Directions: Return only the stretch of the material below that begins with the line containing "[[Research Gap]]" and ends with the line containing "[[Existing Project Code", exactly; both of those lines belong to it.

Provided data:

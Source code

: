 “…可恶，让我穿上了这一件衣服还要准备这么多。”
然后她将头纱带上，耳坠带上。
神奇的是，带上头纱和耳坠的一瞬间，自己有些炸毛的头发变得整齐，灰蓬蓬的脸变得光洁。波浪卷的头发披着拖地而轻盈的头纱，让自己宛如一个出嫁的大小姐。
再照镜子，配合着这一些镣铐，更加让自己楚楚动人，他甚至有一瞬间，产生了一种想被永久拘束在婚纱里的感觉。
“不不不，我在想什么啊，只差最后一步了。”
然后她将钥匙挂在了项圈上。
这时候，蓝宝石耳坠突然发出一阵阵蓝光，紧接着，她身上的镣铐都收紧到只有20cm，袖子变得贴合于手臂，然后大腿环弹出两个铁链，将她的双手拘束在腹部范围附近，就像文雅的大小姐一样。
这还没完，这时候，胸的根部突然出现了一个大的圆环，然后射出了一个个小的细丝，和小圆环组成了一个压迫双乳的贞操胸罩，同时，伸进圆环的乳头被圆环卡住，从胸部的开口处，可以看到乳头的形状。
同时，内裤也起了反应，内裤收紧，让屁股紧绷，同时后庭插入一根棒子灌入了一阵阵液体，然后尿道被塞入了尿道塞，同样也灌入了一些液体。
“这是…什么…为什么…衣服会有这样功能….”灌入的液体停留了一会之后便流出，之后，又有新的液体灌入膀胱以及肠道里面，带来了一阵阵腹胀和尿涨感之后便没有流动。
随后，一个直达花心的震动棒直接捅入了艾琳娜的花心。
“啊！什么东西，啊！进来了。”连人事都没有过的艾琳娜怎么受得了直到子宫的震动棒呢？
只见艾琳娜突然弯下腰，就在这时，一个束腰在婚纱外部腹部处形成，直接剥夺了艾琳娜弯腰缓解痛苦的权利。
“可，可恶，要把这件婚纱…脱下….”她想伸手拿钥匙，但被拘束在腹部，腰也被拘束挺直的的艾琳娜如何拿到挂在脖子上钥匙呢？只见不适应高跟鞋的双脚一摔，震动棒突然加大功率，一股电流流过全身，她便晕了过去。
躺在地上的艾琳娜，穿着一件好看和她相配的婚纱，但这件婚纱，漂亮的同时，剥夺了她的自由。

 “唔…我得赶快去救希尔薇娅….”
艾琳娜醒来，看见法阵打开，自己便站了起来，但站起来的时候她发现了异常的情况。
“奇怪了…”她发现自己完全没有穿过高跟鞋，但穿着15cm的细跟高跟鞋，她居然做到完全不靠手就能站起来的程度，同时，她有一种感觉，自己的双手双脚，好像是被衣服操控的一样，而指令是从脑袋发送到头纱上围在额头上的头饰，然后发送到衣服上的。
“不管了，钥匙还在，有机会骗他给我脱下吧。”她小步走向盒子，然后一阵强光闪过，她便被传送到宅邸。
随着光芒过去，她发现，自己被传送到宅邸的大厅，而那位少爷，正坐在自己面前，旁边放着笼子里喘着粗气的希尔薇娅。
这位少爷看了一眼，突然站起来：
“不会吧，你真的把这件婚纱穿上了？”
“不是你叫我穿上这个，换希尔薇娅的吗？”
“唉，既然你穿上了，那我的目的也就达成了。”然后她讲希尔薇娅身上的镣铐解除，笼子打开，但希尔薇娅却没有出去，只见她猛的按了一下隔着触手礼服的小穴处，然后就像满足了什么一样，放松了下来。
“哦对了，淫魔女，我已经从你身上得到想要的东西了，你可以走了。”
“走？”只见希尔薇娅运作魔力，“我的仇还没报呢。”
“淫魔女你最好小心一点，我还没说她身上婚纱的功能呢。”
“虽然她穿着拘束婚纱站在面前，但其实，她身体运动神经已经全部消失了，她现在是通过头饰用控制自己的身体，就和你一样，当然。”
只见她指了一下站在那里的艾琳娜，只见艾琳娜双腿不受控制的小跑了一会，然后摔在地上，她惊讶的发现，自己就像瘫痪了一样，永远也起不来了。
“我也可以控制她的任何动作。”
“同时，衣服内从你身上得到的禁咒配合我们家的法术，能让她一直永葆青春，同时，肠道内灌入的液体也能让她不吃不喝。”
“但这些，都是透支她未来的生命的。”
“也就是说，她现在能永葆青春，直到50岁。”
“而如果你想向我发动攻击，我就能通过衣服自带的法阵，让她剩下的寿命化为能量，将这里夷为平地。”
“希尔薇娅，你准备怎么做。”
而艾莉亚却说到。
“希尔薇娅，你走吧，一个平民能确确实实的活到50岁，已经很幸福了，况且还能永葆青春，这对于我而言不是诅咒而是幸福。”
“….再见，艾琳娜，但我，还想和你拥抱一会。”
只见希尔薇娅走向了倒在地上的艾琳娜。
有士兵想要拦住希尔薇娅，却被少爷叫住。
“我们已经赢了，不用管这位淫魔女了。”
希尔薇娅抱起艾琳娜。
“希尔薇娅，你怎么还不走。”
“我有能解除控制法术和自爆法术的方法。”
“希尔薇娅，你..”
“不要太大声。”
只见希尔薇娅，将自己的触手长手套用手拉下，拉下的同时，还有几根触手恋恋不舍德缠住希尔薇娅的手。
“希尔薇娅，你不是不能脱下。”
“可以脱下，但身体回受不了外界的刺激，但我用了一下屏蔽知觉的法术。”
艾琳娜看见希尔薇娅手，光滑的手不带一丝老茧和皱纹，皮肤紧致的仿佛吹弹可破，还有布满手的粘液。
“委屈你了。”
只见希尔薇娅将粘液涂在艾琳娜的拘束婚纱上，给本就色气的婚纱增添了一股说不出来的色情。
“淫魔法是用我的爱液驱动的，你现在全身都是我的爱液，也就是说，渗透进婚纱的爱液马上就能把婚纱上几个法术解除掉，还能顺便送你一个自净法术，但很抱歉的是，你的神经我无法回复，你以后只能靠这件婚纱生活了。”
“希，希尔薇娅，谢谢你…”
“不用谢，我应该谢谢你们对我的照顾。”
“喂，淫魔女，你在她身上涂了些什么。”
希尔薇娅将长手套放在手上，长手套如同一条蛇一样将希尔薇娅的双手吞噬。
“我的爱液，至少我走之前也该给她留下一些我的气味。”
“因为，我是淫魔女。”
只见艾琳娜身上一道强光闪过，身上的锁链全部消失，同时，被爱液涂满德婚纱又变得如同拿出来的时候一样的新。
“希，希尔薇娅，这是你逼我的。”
--
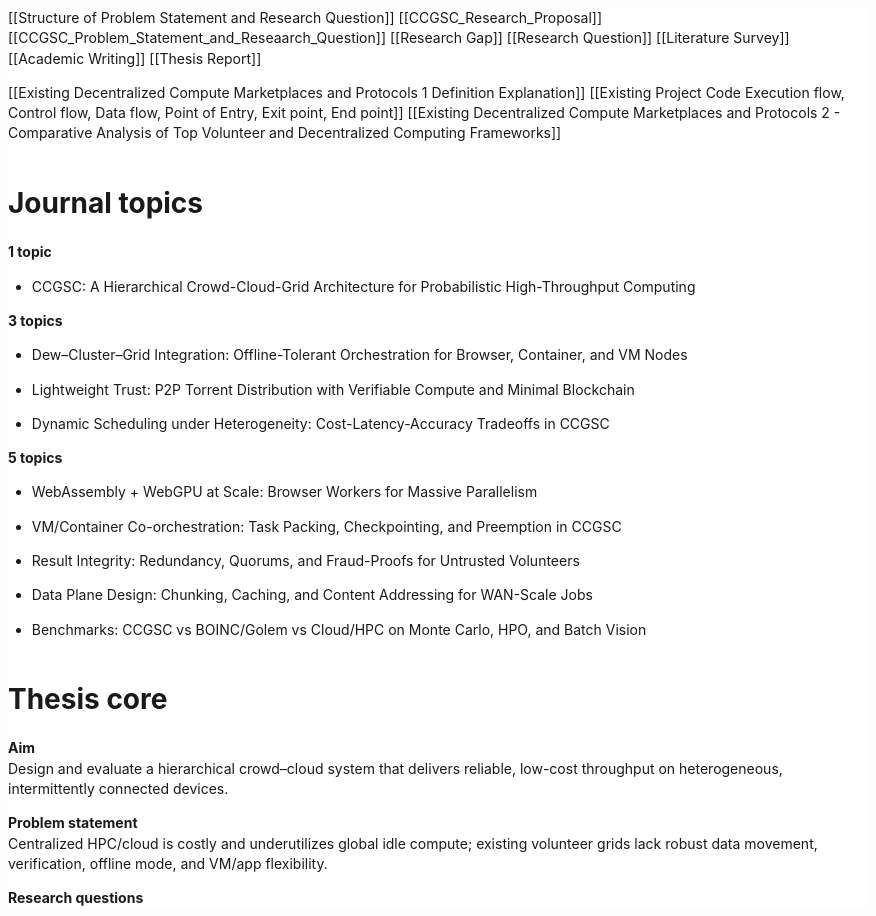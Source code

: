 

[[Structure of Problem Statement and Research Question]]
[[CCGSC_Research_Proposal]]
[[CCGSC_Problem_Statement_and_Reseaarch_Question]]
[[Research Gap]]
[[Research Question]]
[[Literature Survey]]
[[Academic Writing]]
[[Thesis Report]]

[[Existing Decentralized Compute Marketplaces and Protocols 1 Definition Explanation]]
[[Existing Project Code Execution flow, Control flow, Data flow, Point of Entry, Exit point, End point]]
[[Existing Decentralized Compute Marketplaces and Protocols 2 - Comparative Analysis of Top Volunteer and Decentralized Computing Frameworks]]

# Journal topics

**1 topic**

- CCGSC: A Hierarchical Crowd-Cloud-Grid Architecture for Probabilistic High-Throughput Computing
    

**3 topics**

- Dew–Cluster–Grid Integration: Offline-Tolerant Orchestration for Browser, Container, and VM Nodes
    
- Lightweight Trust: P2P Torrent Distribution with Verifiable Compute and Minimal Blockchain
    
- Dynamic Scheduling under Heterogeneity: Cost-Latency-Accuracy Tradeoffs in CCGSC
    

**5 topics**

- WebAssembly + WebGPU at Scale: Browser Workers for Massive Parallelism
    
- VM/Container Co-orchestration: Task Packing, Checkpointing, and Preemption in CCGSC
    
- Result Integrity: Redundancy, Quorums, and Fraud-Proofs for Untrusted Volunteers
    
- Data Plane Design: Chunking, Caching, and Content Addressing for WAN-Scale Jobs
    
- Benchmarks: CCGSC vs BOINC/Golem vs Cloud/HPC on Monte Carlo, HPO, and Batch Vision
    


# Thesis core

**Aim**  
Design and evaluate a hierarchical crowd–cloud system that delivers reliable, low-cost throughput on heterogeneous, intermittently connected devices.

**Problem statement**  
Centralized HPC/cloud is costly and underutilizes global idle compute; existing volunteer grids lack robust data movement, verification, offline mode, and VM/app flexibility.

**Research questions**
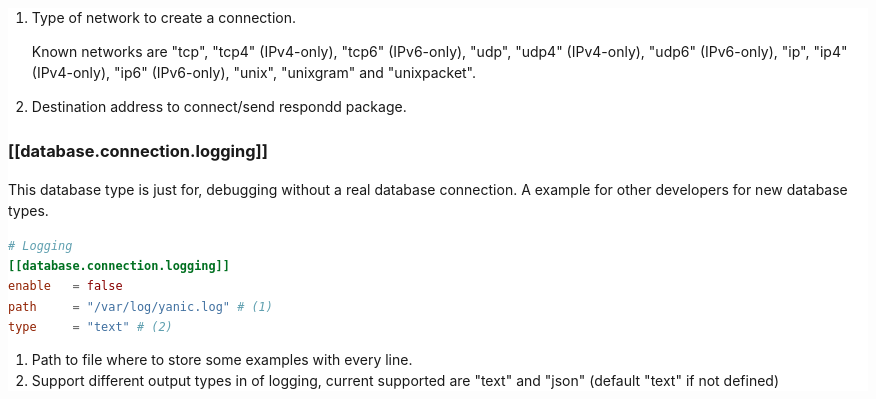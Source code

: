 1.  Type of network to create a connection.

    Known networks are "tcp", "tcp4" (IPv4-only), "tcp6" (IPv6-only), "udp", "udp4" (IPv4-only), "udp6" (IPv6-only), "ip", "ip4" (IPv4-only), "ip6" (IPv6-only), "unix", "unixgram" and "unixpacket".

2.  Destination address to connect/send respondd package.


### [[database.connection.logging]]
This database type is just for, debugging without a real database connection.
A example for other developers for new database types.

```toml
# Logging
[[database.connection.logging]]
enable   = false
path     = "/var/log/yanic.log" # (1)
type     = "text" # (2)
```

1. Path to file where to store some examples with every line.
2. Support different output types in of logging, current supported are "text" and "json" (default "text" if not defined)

Response to this task:
[[Research Gap]]
[[Research Question]]
[[Literature Survey]]
[[Academic Writing]]
[[Thesis Report]]

[[Existing Decentralized Compute Marketplaces and Protocols 1 Definition Explanation]]
[[Existing Project Code Execution flow, Control flow, Data flow, Point of Entry, Exit point, End point]]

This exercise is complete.